Volunteers, Bryan says, get to take what they know and have a passion to make a difference. He provides, through USAID-funded programs, presentations and classes for mayors, one-on-one advice and diagnostic assessments to help elected leaders understand local government functions. When he meets with leaders, he is not just presenting a theory, he has a set of experiences that he can talk about, which helps him easily create relationships and establish trust.
He has found that people welcome volunteers and the insights they can offer. Seeing how municipal government systems work and can change elsewhere gives him renewed energy and enthusiasm for his own work, and helps him see how his city could improve. He values the cultural exchange and the way his volunteer work has shaped his own world view.

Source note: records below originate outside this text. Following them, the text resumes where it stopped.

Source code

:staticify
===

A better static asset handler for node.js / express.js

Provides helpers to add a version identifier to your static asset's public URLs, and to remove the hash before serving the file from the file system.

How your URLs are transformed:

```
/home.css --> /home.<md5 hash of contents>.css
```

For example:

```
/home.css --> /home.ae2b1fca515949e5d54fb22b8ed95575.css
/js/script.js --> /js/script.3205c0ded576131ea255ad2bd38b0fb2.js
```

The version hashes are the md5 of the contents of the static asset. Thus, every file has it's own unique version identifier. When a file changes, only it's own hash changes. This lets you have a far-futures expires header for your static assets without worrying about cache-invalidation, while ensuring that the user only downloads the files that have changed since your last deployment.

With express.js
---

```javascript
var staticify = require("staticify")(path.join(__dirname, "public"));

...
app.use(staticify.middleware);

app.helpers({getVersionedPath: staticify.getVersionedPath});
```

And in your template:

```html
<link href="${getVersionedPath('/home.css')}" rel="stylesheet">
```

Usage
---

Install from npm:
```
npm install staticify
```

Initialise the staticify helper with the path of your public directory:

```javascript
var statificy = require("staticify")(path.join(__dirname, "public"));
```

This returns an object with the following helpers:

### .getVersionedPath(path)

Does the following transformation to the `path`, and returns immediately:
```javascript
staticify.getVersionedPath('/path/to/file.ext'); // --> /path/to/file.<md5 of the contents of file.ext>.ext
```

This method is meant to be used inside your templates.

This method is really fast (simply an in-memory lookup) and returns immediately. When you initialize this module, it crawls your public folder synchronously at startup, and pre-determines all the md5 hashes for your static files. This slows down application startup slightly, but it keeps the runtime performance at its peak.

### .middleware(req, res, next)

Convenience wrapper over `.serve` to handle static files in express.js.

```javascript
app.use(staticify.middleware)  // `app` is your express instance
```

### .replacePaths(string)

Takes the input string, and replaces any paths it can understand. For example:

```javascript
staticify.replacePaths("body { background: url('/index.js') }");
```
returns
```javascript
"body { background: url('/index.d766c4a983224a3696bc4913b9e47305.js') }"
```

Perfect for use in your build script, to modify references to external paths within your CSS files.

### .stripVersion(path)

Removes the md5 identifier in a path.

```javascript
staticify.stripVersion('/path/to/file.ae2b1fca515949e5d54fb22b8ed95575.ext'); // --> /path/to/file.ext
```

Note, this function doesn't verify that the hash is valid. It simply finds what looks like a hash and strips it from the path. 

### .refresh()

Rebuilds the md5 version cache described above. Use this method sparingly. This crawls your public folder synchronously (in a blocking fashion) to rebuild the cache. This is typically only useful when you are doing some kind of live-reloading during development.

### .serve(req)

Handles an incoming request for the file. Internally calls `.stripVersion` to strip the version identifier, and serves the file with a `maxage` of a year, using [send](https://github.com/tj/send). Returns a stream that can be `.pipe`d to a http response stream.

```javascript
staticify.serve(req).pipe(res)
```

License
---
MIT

Understanding why people choose to leave Mexico and come to the U.S. has increased his interactions with and credibility among Oakley’s Mexican population. He has been able to help the city’s police become more aware of the broader cultural elements at work to improve their interactions with the city’s Hispanic population.
As we see problems around us, we often say, ‘Somebody ought to do something about that.’ And then we realize, we are somebody, and we can make a difference. Certainly volunteering is a huge component of that – not only in our professional lives, but also in our personal lives.